Dean dug in his jacket pocket, pulling a bandana out, bundling it and steeling himself before pressing it lightly to the uncut part of Sam's face, catching blood and trying to find a way to stop it, trying to find a way to press to stop the bleeding until he could get him to a hospital. Dean's eyes were burning, he couldn't fix this -- he didn't know how to fix this.

"I know, I know Sammy, I'll take care of it, it'll be ok, I promise-"

"Help, help-"

"Don't talk, Sam, d-don't talk-"

"Zsh....jzshh...."

Sam's eyes were rolling, he was spluttering blood, his lips not working right when he tried to press them together, his mouth gaping grossly wide when he opened just the slightest. He was still squirming, shaking, trying to pull back, but one flailing hand had gripped the lower right side of Dean's shirt and wasn't letting go, the fabric twisting in his grip.

And Sam started to yell.

There weren't really adequate words to describe it right. Throughout their lives, Dean had heard Sam crying often enough, and he had heard him screaming before. He could pinpoint either sound from ridiculous distance, it was part of his job description.

But this....this was the most horrible sound he had ever heard Sam make. It wasn't as simple as sobbing, even though tears dripped and joined the flow of blood down Sam's body as Dean hauled him up and all but dragged him toward the car. It wasn't exactly a scream, less shrill and more undefined.

But Sam yelled.
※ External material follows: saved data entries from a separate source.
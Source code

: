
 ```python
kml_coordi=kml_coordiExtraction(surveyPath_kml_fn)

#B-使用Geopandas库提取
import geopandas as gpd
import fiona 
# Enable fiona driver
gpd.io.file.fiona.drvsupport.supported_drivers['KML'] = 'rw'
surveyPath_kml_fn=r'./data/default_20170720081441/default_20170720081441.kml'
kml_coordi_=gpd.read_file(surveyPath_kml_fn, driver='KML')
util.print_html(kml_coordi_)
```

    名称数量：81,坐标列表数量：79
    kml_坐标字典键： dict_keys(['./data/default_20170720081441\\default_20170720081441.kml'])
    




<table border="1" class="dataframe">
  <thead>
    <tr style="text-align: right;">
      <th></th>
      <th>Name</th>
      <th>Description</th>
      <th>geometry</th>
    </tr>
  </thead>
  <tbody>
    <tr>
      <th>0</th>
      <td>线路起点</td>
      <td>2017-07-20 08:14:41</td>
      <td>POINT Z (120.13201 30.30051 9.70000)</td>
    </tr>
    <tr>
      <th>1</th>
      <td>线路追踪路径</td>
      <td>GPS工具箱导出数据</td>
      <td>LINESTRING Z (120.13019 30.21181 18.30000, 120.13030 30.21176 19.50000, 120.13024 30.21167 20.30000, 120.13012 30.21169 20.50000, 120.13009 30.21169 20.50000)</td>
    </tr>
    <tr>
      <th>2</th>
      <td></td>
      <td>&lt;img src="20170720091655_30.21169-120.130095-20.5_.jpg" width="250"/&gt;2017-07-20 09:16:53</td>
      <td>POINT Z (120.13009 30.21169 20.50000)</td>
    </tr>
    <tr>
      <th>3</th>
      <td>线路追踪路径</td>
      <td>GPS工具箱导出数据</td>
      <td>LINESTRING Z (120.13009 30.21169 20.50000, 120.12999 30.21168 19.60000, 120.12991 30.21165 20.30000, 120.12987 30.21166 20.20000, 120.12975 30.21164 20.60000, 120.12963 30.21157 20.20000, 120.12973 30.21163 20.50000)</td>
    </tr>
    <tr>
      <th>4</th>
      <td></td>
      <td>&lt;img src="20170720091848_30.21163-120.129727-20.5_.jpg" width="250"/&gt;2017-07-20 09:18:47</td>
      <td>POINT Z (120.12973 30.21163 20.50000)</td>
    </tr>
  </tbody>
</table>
Again and again. In a pattern, like he was moaning, but shouting unintelligible words, just making sounds at the top of his voice, a guttural, agonized yelling, like he wasn't even aware, but he was involuntarily crying out again and again.

It was the most exquisitely painful sound Dean had ever heard. It was killing him to hear it.

And the way that things moved so much like oil through water, slick and blurred and almost like a flash through time, a speed up, a cut; it was horribly like a movie again.

He muttered and pleaded and talked to Sam the whole way to the hospital, sure every second that Sam would fade any moment from blood loss, that the shard in his chest would nick something, pop something, bleed something.

But it was like Sam didn't even know he was there, like Sam didn't even know the shrapnel was there.

Like the sliced flesh across is face was all there was, and nothing more.